-- Input --
────────
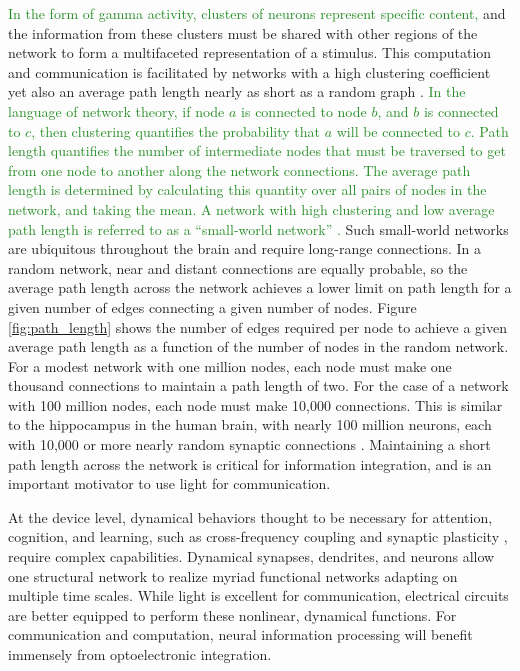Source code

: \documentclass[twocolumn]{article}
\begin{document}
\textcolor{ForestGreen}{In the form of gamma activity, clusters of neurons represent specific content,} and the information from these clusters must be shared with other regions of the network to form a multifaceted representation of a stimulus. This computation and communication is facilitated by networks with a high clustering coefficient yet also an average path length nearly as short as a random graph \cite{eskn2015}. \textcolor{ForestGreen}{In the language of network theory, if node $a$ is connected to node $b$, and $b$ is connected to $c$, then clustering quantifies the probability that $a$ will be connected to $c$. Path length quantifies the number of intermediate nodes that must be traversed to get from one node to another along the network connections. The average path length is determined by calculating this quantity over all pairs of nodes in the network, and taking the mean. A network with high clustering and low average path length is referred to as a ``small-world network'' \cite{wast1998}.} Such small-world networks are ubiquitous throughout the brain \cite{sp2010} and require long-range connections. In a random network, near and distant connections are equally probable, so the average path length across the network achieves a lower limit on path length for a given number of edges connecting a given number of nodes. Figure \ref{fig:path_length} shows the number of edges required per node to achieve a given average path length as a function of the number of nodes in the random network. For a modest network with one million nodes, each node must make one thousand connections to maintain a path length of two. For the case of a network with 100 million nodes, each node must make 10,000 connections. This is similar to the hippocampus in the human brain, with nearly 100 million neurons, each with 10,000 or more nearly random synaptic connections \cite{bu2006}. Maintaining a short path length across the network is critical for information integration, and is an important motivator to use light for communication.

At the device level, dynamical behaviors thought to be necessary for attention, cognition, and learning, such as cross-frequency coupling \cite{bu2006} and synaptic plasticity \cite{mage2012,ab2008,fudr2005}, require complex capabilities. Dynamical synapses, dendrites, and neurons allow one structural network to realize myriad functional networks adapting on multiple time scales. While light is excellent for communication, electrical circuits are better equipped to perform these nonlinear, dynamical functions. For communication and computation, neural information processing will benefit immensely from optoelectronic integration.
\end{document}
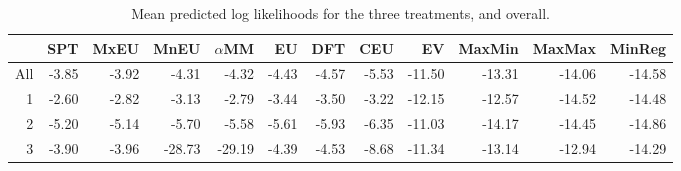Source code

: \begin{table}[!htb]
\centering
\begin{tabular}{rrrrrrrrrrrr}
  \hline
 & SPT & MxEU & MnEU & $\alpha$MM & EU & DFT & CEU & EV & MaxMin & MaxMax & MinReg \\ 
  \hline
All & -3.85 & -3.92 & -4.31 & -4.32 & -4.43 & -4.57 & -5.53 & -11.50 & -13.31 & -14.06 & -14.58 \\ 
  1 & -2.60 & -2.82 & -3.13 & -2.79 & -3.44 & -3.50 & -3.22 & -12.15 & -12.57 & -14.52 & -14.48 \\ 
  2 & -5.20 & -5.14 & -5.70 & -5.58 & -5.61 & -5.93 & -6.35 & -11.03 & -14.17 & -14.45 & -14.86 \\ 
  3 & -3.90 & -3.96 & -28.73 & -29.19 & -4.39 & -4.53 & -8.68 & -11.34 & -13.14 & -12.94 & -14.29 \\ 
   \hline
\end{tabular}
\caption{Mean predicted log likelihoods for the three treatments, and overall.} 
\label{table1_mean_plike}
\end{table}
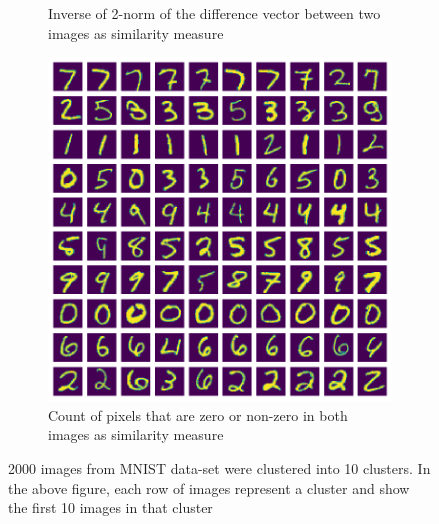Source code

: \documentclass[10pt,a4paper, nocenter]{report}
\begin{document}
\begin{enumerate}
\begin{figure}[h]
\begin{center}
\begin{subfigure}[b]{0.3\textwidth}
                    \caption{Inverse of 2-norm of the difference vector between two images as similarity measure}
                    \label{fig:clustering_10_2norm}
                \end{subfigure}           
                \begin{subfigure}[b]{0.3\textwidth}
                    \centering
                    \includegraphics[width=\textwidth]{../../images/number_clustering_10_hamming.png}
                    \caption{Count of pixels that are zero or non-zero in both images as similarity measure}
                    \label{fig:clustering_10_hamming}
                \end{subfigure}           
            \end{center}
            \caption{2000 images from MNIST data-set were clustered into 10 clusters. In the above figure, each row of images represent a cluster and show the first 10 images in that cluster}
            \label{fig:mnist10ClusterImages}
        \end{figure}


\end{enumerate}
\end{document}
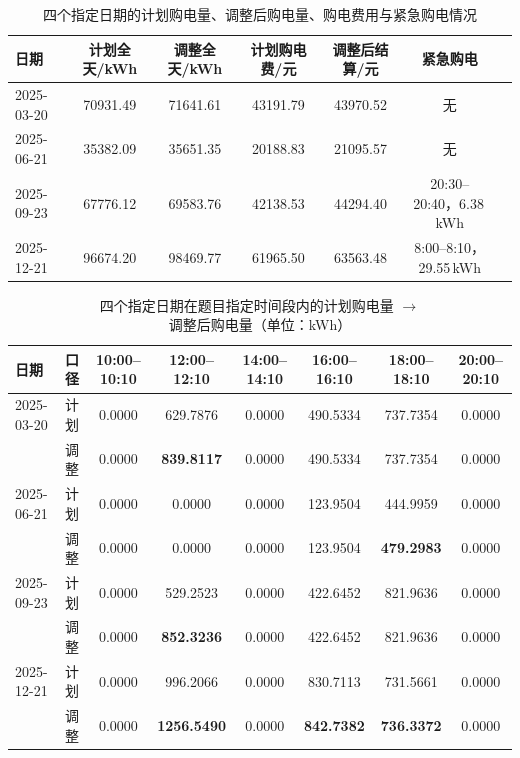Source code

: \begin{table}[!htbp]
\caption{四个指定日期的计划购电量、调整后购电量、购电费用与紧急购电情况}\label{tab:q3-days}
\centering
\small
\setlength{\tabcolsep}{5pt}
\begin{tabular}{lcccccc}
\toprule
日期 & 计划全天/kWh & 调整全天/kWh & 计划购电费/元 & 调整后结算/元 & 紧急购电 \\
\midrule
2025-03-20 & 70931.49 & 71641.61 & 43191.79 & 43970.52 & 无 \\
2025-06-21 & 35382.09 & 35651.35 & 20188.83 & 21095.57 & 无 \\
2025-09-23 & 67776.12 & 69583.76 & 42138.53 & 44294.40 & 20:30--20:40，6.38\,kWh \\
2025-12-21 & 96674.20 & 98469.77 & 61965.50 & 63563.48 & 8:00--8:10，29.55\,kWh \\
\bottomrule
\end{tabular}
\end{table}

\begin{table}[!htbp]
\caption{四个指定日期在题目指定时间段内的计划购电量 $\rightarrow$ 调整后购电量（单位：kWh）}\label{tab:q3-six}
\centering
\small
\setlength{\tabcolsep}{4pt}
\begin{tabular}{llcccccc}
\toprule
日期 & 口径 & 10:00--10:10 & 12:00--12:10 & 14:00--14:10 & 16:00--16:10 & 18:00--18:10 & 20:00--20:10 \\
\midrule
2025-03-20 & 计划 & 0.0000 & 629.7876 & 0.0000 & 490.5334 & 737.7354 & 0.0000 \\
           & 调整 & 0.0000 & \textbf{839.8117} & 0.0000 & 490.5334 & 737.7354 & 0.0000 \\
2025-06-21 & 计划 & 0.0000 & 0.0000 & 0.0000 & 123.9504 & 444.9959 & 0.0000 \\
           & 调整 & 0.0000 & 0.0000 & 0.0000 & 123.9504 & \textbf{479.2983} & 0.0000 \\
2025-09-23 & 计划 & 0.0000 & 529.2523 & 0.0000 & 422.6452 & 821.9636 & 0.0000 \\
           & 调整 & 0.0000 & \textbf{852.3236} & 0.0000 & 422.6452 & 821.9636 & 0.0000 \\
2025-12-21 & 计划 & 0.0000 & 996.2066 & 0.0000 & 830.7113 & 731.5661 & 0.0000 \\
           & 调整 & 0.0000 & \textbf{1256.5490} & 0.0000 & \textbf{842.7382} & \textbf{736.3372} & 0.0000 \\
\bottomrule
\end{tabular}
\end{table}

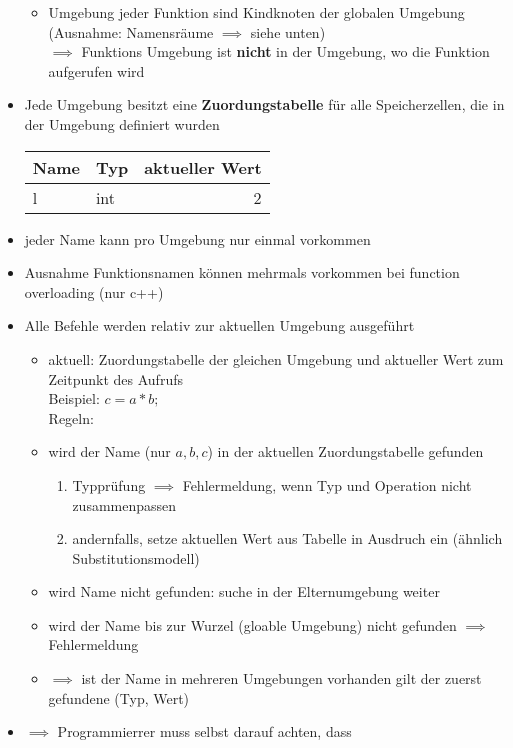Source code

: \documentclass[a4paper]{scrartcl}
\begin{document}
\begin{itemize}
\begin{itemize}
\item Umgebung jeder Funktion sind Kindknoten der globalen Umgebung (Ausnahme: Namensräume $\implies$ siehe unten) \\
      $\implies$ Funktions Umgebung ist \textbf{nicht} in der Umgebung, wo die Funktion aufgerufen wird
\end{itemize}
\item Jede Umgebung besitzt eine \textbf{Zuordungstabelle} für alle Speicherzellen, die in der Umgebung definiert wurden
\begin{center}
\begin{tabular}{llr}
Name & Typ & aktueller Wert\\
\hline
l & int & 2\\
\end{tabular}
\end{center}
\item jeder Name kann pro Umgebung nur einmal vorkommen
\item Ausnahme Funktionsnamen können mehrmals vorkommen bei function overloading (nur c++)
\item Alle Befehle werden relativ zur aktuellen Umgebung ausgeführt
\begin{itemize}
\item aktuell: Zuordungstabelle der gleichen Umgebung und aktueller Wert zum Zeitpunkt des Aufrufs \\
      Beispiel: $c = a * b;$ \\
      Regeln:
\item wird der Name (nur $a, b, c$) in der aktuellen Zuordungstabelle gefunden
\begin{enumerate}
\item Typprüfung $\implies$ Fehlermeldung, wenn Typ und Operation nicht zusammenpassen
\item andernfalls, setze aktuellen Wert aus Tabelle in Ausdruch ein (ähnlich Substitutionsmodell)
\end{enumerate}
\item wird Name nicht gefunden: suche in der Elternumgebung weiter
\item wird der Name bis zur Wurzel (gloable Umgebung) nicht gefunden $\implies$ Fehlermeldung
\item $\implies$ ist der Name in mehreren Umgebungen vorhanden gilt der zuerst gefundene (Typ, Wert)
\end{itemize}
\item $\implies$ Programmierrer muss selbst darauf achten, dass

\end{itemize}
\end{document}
────────
-- Instructions to follow --
Would you please copy, word for word, everything above from the line containing "日期 & 计划全天/kWh" down to the line containing "2025-03-20 & 计划", those two lines included?

-- Output --
日期 & 计划全天/kWh & 调整全天/kWh & 计划购电费/元 & 调整后结算/元 & 紧急购电 \\
\midrule
2025-03-20 & 70931.49 & 71641.61 & 43191.79 & 43970.52 & 无 \\
2025-06-21 & 35382.09 & 35651.35 & 20188.83 & 21095.57 & 无 \\
2025-09-23 & 67776.12 & 69583.76 & 42138.53 & 44294.40 & 20:30--20:40，6.38\,kWh \\
2025-12-21 & 96674.20 & 98469.77 & 61965.50 & 63563.48 & 8:00--8:10，29.55\,kWh \\
\bottomrule
\end{tabular}
\end{table}

\begin{table}[!htbp]
\caption{四个指定日期在题目指定时间段内的计划购电量 $\rightarrow$ 调整后购电量（单位：kWh）}\label{tab:q3-six}
\centering
\small
\setlength{\tabcolsep}{4pt}
\begin{tabular}{llcccccc}
\toprule
日期 & 口径 & 10:00--10:10 & 12:00--12:10 & 14:00--14:10 & 16:00--16:10 & 18:00--18:10 & 20:00--20:10 \\
\midrule
2025-03-20 & 计划 & 0.0000 & 629.7876 & 0.0000 & 490.5334 & 737.7354 & 0.0000 \\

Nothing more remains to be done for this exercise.